“This paper examines three outcomes characterizing different aspects of post 9/11 veterans’ economic reintegration to civilian life: unemployment, earnings and college enrollment, using Current Population Survey data from 2005 to 2011. Analyses include interactions of veteran status with sex, race/ethnicity and educational attainment to evaluate whether diverse veterans experience diverse consequences of service. In brief, I find that the basic unemployment differences between veterans and non-veterans often reported in the media understate the effect of military service on unemployment for men, since veterans have other characteristics that are associated with higher employment rates. Female veterans appear to suffer a steeper employment penalty than male veterans, but black veterans appear to suffer less of a penalty than white veterans. But on two other measures, earnings and college enrollment, veterans appear to be doing better than their civilian peers.
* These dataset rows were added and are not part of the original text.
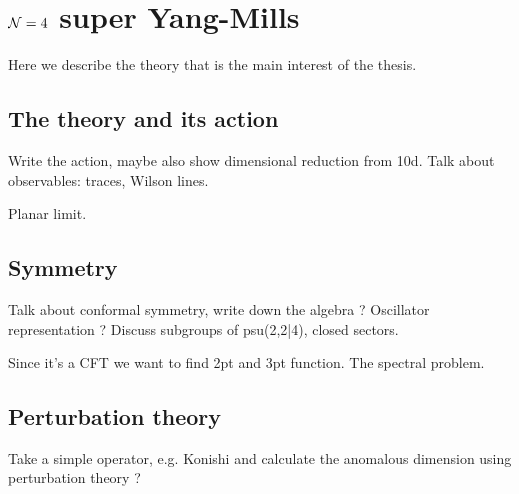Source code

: 
\section{$\mathcal{N}=4$ super Yang-Mills}

Here we describe the theory that is the main interest of the thesis.

\subsection{The theory and its action}

Write the action, maybe also show dimensional reduction from 10d. Talk about observables: traces, Wilson lines. 

Planar limit.

\subsection{Symmetry}

Talk about conformal symmetry, write down the algebra ? Oscillator representation ? Discuss subgroups of psu(2,2|4), closed sectors. 

Since it's a CFT we want to find 2pt and 3pt function. The spectral problem.

\subsection{Perturbation theory}

Take a simple operator, e.g. Konishi and calculate the anomalous dimension using perturbation theory ?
Veterans with a high school education or less out-earn their civilian peers, but veterans with at least some college education appear to lose some or all of the veteran earnings advantage compared to veterans with a high school degree, suggesting the greatest wage returns to military service accrue among the least educated. Veterans with at least a high school education are more likely to be enrolled in college than their civilian peers. Treating veterans as a monolithic block obscures differences in the consequences of military service across diverse groups.”
The study highlights the importance of considering the diversity of military service members when analyzing the effect of service on unemployment, earnings, and college enrollment. Female veterans of the post-9/11 era suffer from higher absolute levels of unemployment than male veterans. They also experience a higher unemployment penalty from their service relative to their civilians counterparts than do male veterans. Although black veterans experience a lower unemployment penalty relative to their civilian counterparts than do whites, black veterans still experience higher absolute levels of unemployment than white veterans. Data in this study suggest that veterans fare better than their civilian peers when analyzing earnings and college enrollment. Veterans with a high school education or less out-earn their civilian peers, while veterans with at least some college education lost their earnings advantage when compared with veterans who have earned a high school diploma. Lastly, veterans with at least a high school diploma are more likely to be enrolled in college than their civilian peers. This research suggests the greatest wage returns from military service are found among veterans who are the least educated. This is the first generation of volunteer-only service members, 15% of whom are women. Veterans of the current volunteer force are more likely to be married and have children than their peers of previous generations. Their transition back to civilian life has consequences not only for themselves but also their spouses, children, and communities. Additionally, their experiences are likely to influence the enlistment decisions of future generations of military volunteers. Organizations and community advocates should be aware of these variations in employment challenges, addressing the needs of each group to effectively improve earnings and employment outcomes for veterans. Community organizations should be particularly concerned with labor market participation for female veterans and work to increase the accessibility of employment support programs and college enrollment for this group.
Historically, the military has been viewed as a pathway to upward mobility for disadvantaged groups, especially African Americans, primarily through increasing social and human capital. However, this study found that compared with white male veterans, black males and females do not always gain higher returns to their military service in terms of earnings, employment and college enrollment. Policy makers may wish to increase the availability of vocational training and educational benefits targeting disadvantaged populations. When considering the impact of the GI Bill on college enrollment, policy makers might consider restricting the institutions that can access GI Bill funds to reduce the instance of predatory online programs targeting veterans. Additionally, policy makers may wish to determine ways to increase utilization of GI Bill benefits among disadvantaged populations to increase their long-term employment and earnings .
For Future Research
There is a void in research on issues affecting employability among recent veterans, especially considering the difference in motivation for service between older and more current generations. Another key factor to consider for future research is the surge of female veterans. Women have experienced frequent and widespread deployment and suffer different issues than men when returning to civilian life. Women serving in the military have faced occupational gender discrimination. Few occupations are closed to women but those occupations account for a large portion of the military workforce in the Army and Marine Corps. Research is needed to understand the impact of this military employment discrimination against women. Further research is needed to investigate the effectiveness of the Post-9/11 GI Bill in helping veterans gain employment and labor force marketability similar to their non-service peers. Researchers should further explore how GI Bill benefits ultimately impact education, employment, and earnings of post-9/11 veterans. Considering recent reports of for-profit and online programs among top institutions receiving GI Bill money, the long-term value of Post-9/11 GI Bill may not match that of the original GI Bill following World War II. Finally, future research into whether the military serves as a bridge for disadvantaged groups is needed, particularly studies that interrogate for whom, when, and how would be beneficial.